### EXERCISE REQUIREMENTS
From the data, return each line holding the word "texttt".

Stored data entries:

↓

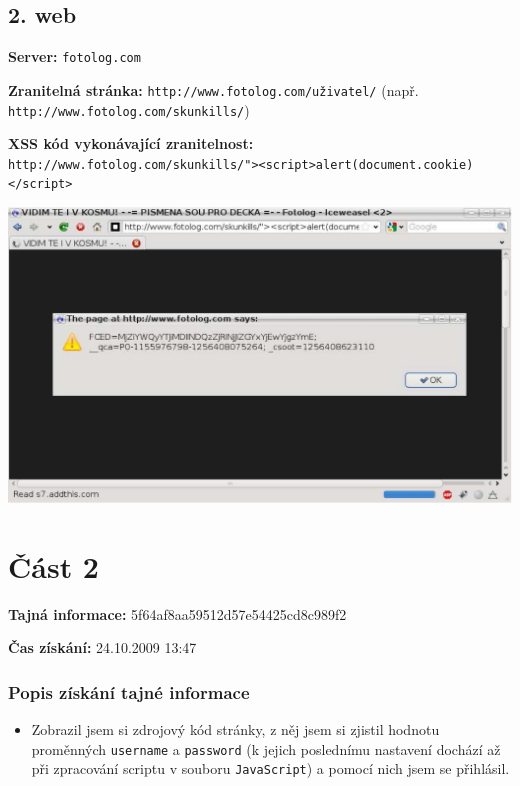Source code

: \documentclass[a4paper,10pt]{article}
\begin{document}
\subsection*{2. web}

\textbf{Server:} \verb!fotolog.com!

\textbf{Zranitelná stránka:} \verb!http://www.fotolog.com/uživatel/! (např. \verb!http://www.fotolog.com/skunkills/!)

\textbf{XSS kód vykonávající zranitelnost:} \\
\verb!http://www.fotolog.com/skunkills/"><script>alert(document.cookie)</script>!

\begin{center}
	\includegraphics[width=14cm,keepaspectratio]{include/xss2}
\end{center}

\section*{Část 2}

\textbf{Tajná informace:} 5f64af8aa59512d57e54425cd8c989f2

\textbf{Čas získání:} 24.10.2009 13:47

\subsubsection*{Popis získání tajné informace}

\begin{itemize}
	\item Zobrazil jsem si zdrojový kód stránky, z něj jsem si zjistil hodnotu proměnných
	\texttt{username} a \texttt{password} (k jejich poslednímu nastavení dochází až
	při zpracování scriptu v souboru \texttt{JavaScript}) a pomocí nich jsem se
	přihlásil.
\end{itemize}
\end{document}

↑

### RESPONSE
	\texttt{username} a \texttt{password} (k jejich poslednímu nastavení dochází až
	při zpracování scriptu v souboru \texttt{JavaScript}) a pomocí nich jsem se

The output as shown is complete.